====== Input data ======
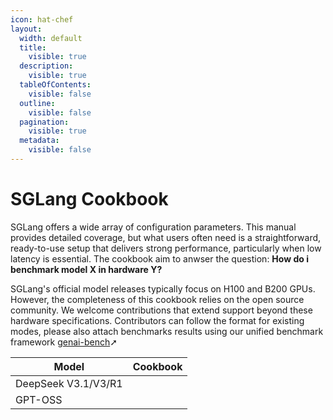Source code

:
 ```yaml
---
icon: hat-chef
layout:
  width: default
  title:
    visible: true
  description:
    visible: true
  tableOfContents:
    visible: false
  outline:
    visible: false
  pagination:
    visible: true
  metadata:
    visible: false
---
```


# SGLang Cookbook

SGLang offers a wide array of configuration parameters. This manual provides detailed coverage, but what users often need is a straightforward, ready-to-use setup that delivers strong performance, particularly when low latency is essential. The cookbook aim to anwser the question: **How do i benchmark model X in hardware Y?**

SGLang's official model releases typically focus on H100 and B200 GPUs. However, the completeness of this cookbook relies on the open source community. We welcome contributions that extend support beyond these hardware specifications. Contributors can follow the format for existing modes, please also attach benchmarks results using our unified benchmark framework [genai-bench](https://github.com/sgl-project/genai-bench)➚

| Model               | Cookbook |
| ------------------- | -------- |
| DeepSeek V3.1/V3/R1 |          |
| GPT-OSS             |          |

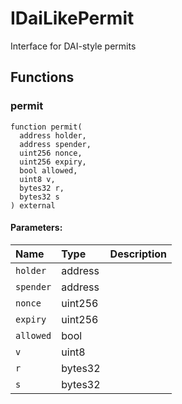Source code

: # IDaiLikePermit


Interface for DAI-style permits




## Functions
### permit
```solidity
function permit(
  address holder,
  address spender,
  uint256 nonce,
  uint256 expiry,
  bool allowed,
  uint8 v,
  bytes32 r,
  bytes32 s
) external
```


#### Parameters:
| Name | Type | Description                                                          |
| :--- | :--- | :------------------------------------------------------------------- |
|`holder` | address | 
|`spender` | address | 
|`nonce` | uint256 | 
|`expiry` | uint256 | 
|`allowed` | bool | 
|`v` | uint8 | 
|`r` | bytes32 | 
|`s` | bytes32 | 


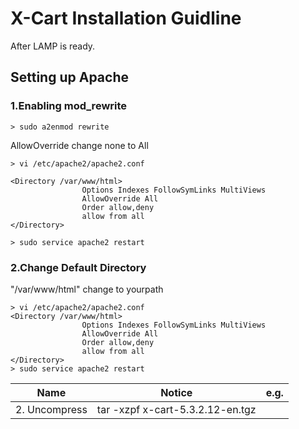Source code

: # X-Cart Installation Guidline

After LAMP is ready.

## Setting up Apache

### 1.Enabling mod_rewrite
```
> sudo a2enmod rewrite
```
AllowOverride change  none to All
```
> vi /etc/apache2/apache2.conf

<Directory /var/www/html>
                Options Indexes FollowSymLinks MultiViews
                AllowOverride All
                Order allow,deny
                allow from all
</Directory>

> sudo service apache2 restart
```
### 2.Change Default Directory
"/var/www/html" change to yourpath
```
> vi /etc/apache2/apache2.conf
<Directory /var/www/html>
                Options Indexes FollowSymLinks MultiViews
                AllowOverride All
                Order allow,deny
                allow from all
</Directory>
> sudo service apache2 restart
```


|Name|Notice|e.g.|
|---|---|---|
|2. Uncompress|tar -xzpf x-cart-5.3.2.12-en.tgz|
======
* _Task goal_:
Return to the listing above and set it down exactly, leaving out its pictures.

* _Expected answer_:
Source code

:
 ```yaml
---
icon: hat-chef
layout:
  width: default
  title:
    visible: true
  description:
    visible: true
  tableOfContents:
    visible: false
  outline:
    visible: false
  pagination:
    visible: true
  metadata:
    visible: false
---
```


# SGLang Cookbook

SGLang offers a wide array of configuration parameters. This manual provides detailed coverage, but what users often need is a straightforward, ready-to-use setup that delivers strong performance, particularly when low latency is essential. The cookbook aim to anwser the question: **How do i benchmark model X in hardware Y?**

SGLang's official model releases typically focus on H100 and B200 GPUs. However, the completeness of this cookbook relies on the open source community. We welcome contributions that extend support beyond these hardware specifications. Contributors can follow the format for existing modes, please also attach benchmarks results using our unified benchmark framework [genai-bench](https://github.com/sgl-project/genai-bench)➚

| Model               | Cookbook |
| ------------------- | -------- |
| DeepSeek V3.1/V3/R1 |          |
| GPT-OSS             |          |

Source code

: # IDaiLikePermit


Interface for DAI-style permits




## Functions
### permit
```solidity
function permit(
  address holder,
  address spender,
  uint256 nonce,
  uint256 expiry,
  bool allowed,
  uint8 v,
  bytes32 r,
  bytes32 s
) external
```


#### Parameters:
| Name | Type | Description                                                          |
| :--- | :--- | :------------------------------------------------------------------- |
|`holder` | address | 
|`spender` | address | 
|`nonce` | uint256 | 
|`expiry` | uint256 | 
|`allowed` | bool | 
|`v` | uint8 | 
|`r` | bytes32 | 
|`s` | bytes32 | 


Source code

: # X-Cart Installation Guidline

After LAMP is ready.

## Setting up Apache

### 1.Enabling mod_rewrite
```
> sudo a2enmod rewrite
```
AllowOverride change  none to All
```
> vi /etc/apache2/apache2.conf

<Directory /var/www/html>
                Options Indexes FollowSymLinks MultiViews
                AllowOverride All
                Order allow,deny
                allow from all
</Directory>

> sudo service apache2 restart
```
### 2.Change Default Directory
"/var/www/html" change to yourpath
```
> vi /etc/apache2/apache2.conf
<Directory /var/www/html>
                Options Indexes FollowSymLinks MultiViews
                AllowOverride All
                Order allow,deny
                allow from all
</Directory>
> sudo service apache2 restart
```


|Name|Notice|e.g.|
|---|---|---|
|2. Uncompress|tar -xzpf x-cart-5.3.2.12-en.tgz|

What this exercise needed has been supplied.